Handles message text and intent payload input messages.

The return value of this function is parsed_data.

Arguments:

  • message_data Text - Contain the received message in text or\ intent payload format.
  • tracker DialogueStateTracker - Contains the tracker to be\ used by the interpreter.

Returns:

The parsed message.

Example:

{\

  • "text" - '/greet{"name":"Rasa"}',\
  • "intent" - {"name": "greet", "confidence": 1.0},\
  • "intent_ranking" - [{"name": "greet", "confidence": 1.0}],\
  • "entities" - [{"entity": "name", "start": 6,\
  • "end" - 21, "value": "Rasa"}],\ }

handle_message

| async handle_message(message: UserMessage, message_preprocessor: Optional[Callable[[Text], Text]] = None, **kwargs, ,) -> Optional[List[Dict[Text, Any]]]

Handle a single message.

predict_next

| async predict_next(sender_id: Text, **kwargs: Any) -> Optional[Dict[Text, Any]]

Handle a single message.

log_message

| async log_message(message: UserMessage, message_preprocessor: Optional[Callable[[Text], Text]] = None, **kwargs: Any, ,) -> Optional[DialogueStateTracker]
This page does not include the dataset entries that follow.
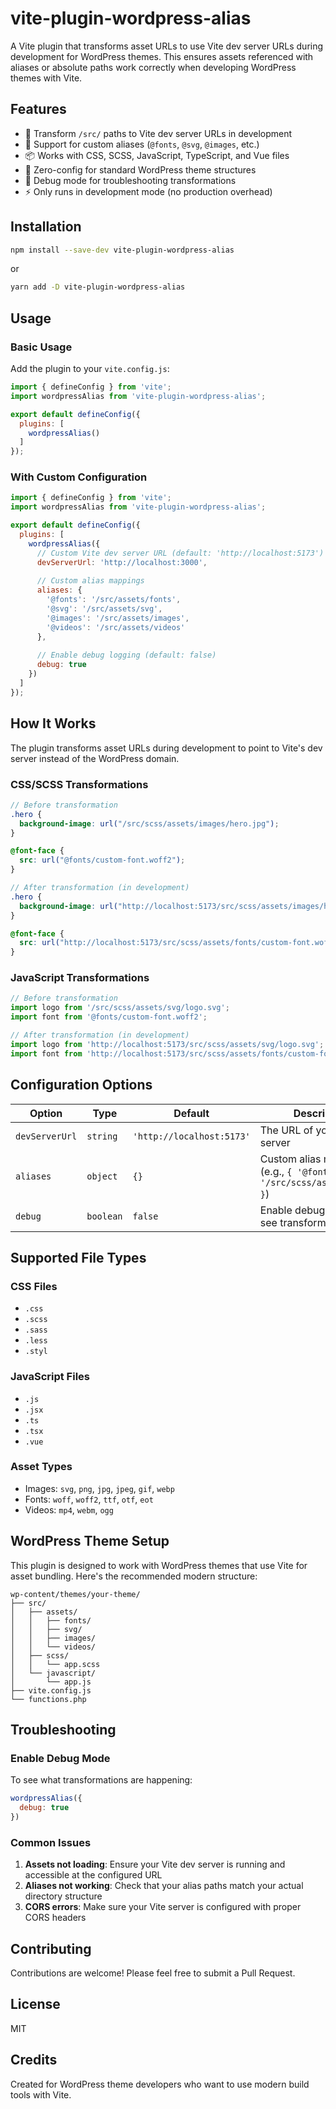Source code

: # vite-plugin-wordpress-alias

A Vite plugin that transforms asset URLs to use Vite dev server URLs during development for WordPress themes. This ensures assets referenced with aliases or absolute paths work correctly when developing WordPress themes with Vite.

## Features

- 🚀 Transform `/src/` paths to Vite dev server URLs in development
- 🎨 Support for custom aliases (`@fonts`, `@svg`, `@images`, etc.)
- 📦 Works with CSS, SCSS, JavaScript, TypeScript, and Vue files
- 🔧 Zero-config for standard WordPress theme structures
- 🐛 Debug mode for troubleshooting transformations
- ⚡ Only runs in development mode (no production overhead)

## Installation

```bash
npm install --save-dev vite-plugin-wordpress-alias
```

or

```bash
yarn add -D vite-plugin-wordpress-alias
```

## Usage

### Basic Usage

Add the plugin to your `vite.config.js`:

```js
import { defineConfig } from 'vite';
import wordpressAlias from 'vite-plugin-wordpress-alias';

export default defineConfig({
  plugins: [
    wordpressAlias()
  ]
});
```

### With Custom Configuration
```js
import { defineConfig } from 'vite';
import wordpressAlias from 'vite-plugin-wordpress-alias';

export default defineConfig({
  plugins: [
    wordpressAlias({
      // Custom Vite dev server URL (default: 'http://localhost:5173')
      devServerUrl: 'http://localhost:3000',
      
      // Custom alias mappings
      aliases: {
        '@fonts': '/src/assets/fonts',
        '@svg': '/src/assets/svg',
        '@images': '/src/assets/images',
        '@videos': '/src/assets/videos'
      },
      
      // Enable debug logging (default: false)
      debug: true
    })
  ]
});
```

## How It Works

The plugin transforms asset URLs during development to point to Vite's dev server instead of the WordPress domain.

### CSS/SCSS Transformations

```scss
// Before transformation
.hero {
  background-image: url("/src/scss/assets/images/hero.jpg");
}

@font-face {
  src: url("@fonts/custom-font.woff2");
}

// After transformation (in development)
.hero {
  background-image: url("http://localhost:5173/src/scss/assets/images/hero.jpg");
}

@font-face {
  src: url("http://localhost:5173/src/scss/assets/fonts/custom-font.woff2");
}
```

### JavaScript Transformations

```js
// Before transformation
import logo from '/src/scss/assets/svg/logo.svg';
import font from '@fonts/custom-font.woff2';

// After transformation (in development)
import logo from 'http://localhost:5173/src/scss/assets/svg/logo.svg';
import font from 'http://localhost:5173/src/scss/assets/fonts/custom-font.woff2';
```

## Configuration Options

| Option | Type | Default | Description |
|--------|------|---------|-------------|
| `devServerUrl` | `string` | `'http://localhost:5173'` | The URL of your Vite dev server |
| `aliases` | `object` | `{}` | Custom alias mappings (e.g., `{ '@fonts': '/src/scss/assets/fonts' }`) |
| `debug` | `boolean` | `false` | Enable debug logging to see transformations |

## Supported File Types

### CSS Files
- `.css`
- `.scss`
- `.sass`
- `.less`
- `.styl`

### JavaScript Files
- `.js`
- `.jsx`
- `.ts`
- `.tsx`
- `.vue`

### Asset Types
- Images: `svg`, `png`, `jpg`, `jpeg`, `gif`, `webp`
- Fonts: `woff`, `woff2`, `ttf`, `otf`, `eot`
- Videos: `mp4`, `webm`, `ogg`

## WordPress Theme Setup

This plugin is designed to work with WordPress themes that use Vite for asset bundling. Here's the recommended modern structure:

```
wp-content/themes/your-theme/
├── src/
│   ├── assets/
│   │   ├── fonts/
│   │   ├── svg/
│   │   ├── images/
│   │   └── videos/
│   ├── scss/
│   │   └── app.scss
│   └── javascript/
│       └── app.js
├── vite.config.js
└── functions.php
```

## Troubleshooting

### Enable Debug Mode

To see what transformations are happening:

```js
wordpressAlias({
  debug: true
})
```

### Common Issues

1. **Assets not loading**: Ensure your Vite dev server is running and accessible at the configured URL
2. **Aliases not working**: Check that your alias paths match your actual directory structure
3. **CORS errors**: Make sure your Vite server is configured with proper CORS headers

## Contributing

Contributions are welcome! Please feel free to submit a Pull Request.

## License

MIT

## Credits

Created for WordPress theme developers who want to use modern build tools with Vite.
Append a message to a dialogue - does not predict actions.

execute_action

| async execute_action(sender_id: Text, action: Text, output_channel: OutputChannel, policy: Text, confidence: float) -> Optional[DialogueStateTracker]

Handle a single message.

trigger_intent

| async trigger_intent(intent_name: Text, entities: List[Dict[Text, Any]], output_channel: OutputChannel, tracker: DialogueStateTracker) -> None

Trigger a user intent, e.g. triggered by an external event.

handle_text

| async handle_text(text_message: Union[Text, Dict[Text, Any]], message_preprocessor: Optional[Callable[[Text], Text]] = None, output_channel: Optional[OutputChannel] = None, sender_id: Optional[Text] = DEFAULT_SENDER_ID) -> Optional[List[Dict[Text, Any]]]

Handle a single message.

If a message preprocessor is passed, the message will be passed to that function first and the return value is then used as the input for the dialogue engine.
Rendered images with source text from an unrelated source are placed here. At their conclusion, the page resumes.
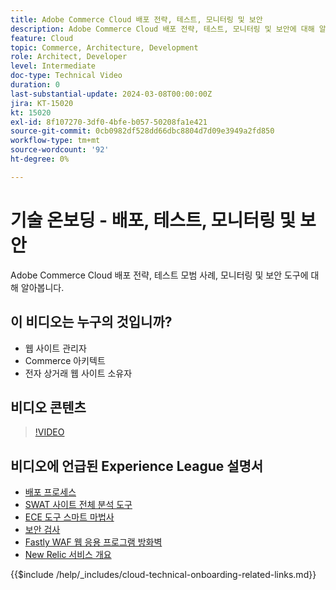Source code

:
 ```yaml
---
title: Adobe Commerce Cloud 배포 전략, 테스트, 모니터링 및 보안
description: Adobe Commerce Cloud 배포 전략, 테스트, 모니터링 및 보안에 대해 알아봅니다.
feature: Cloud
topic: Commerce, Architecture, Development
role: Architect, Developer
level: Intermediate
doc-type: Technical Video
duration: 0
last-substantial-update: 2024-03-08T00:00:00Z
jira: KT-15020
kt: 15020
exl-id: 8f107270-3df0-4bfe-b057-50208fa1e421
source-git-commit: 0cb0982df528dd66dbc8804d7d09e3949a2fd850
workflow-type: tm+mt
source-wordcount: '92'
ht-degree: 0%

---
```


# 기술 온보딩 - 배포, 테스트, 모니터링 및 보안

Adobe Commerce Cloud 배포 전략, 테스트 모범 사례, 모니터링 및 보안 도구에 대해 알아봅니다.

## 이 비디오는 누구의 것입니까?

- 웹 사이트 관리자
- Commerce 아키텍트
- 전자 상거래 웹 사이트 소유자

## 비디오 콘텐츠

>[!VIDEO](https://video.tv.adobe.com/v/3427818?learn=on)

## 비디오에 언급된 Experience League 설명서

- [배포 프로세스](https://experienceleague.adobe.com/docs/commerce-cloud-service/user-guide/develop/deploy/process.html)
- [SWAT 사이트 전체 분석 도구](https://experienceleague.adobe.com/docs/commerce-operations/tools/site-wide-analysis-tool/intro.html)
- [ECE 도구 스마트 마법사](https://experienceleague.adobe.com/docs/commerce-cloud-service/user-guide/develop/deploy/smart-wizards.html)
- [보안 검사](https://experienceleague.adobe.com/docs/commerce-admin/systems/security/security-scan.html)
- [Fastly WAF 웹 응용 프로그램 방화벽](https://experienceleague.adobe.com/docs/commerce-cloud-service/user-guide/cdn/fastly-waf-service.html)
- [New Relic 서비스 개요](https://experienceleague.adobe.com/docs/commerce-cloud-service/user-guide/monitor/new-relic/new-relic-service.html)

{{$include /help/_includes/cloud-technical-onboarding-related-links.md}}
The return value of this function depends on the output_channel. If the output channel is not set, set to None, or set to CollectingOutputChannel this function will return the messages the bot wants to respond.

:Example:

>>> from rasa.core.agent import Agent >>> from rasa.core.interpreter import RasaNLUInterpreter >>> agent = Agent.load("examples/moodbot/models") >>> await agent.handle_text("hello") [u'how can I help you?']

toggle_memoization

| toggle_memoization(activate: bool) -> None

Toggles the memoization on and off.

If a memoization policy is present in the ensemble, this will toggle the prediction of that policy. When set to False the Memoization policies present in the policy ensemble will not make any predictions. Hence, the prediction result from the ensemble always needs to come from a different policy (e.g. TEDPolicy). Useful to test prediction capabilities of an ensemble when ignoring memorized turns from the training data.

load_data

| async load_data(training_resource: Union[Text, TrainingDataImporter], remove_duplicates: bool = True, unique_last_num_states: Optional[int] = None, augmentation_factor: int = 50, tracker_limit: Optional[int] = None, use_story_concatenation: bool = True, debug_plots: bool = False, exclusion_percentage: Optional[int] = None) -> List[DialogueStateTracker]

Load training data from a resource.

train

| train(training_trackers: List[DialogueStateTracker], **kwargs: Any) -> None

Train the policies / policy ensemble using dialogue data from file.

Arguments:

  • training_trackers - trackers to train on
  • **kwargs - additional arguments passed to the underlying ML trainer (e.g. keras parameters)

persist

| persist(model_path: Text) -> None

Persists this agent into a directory for later loading and usage.

create_processor

| create_processor(preprocessor: Optional[Callable[[Text], Text]] = None) -> MessageProcessor

Instantiates a processor based on the set state of the agent.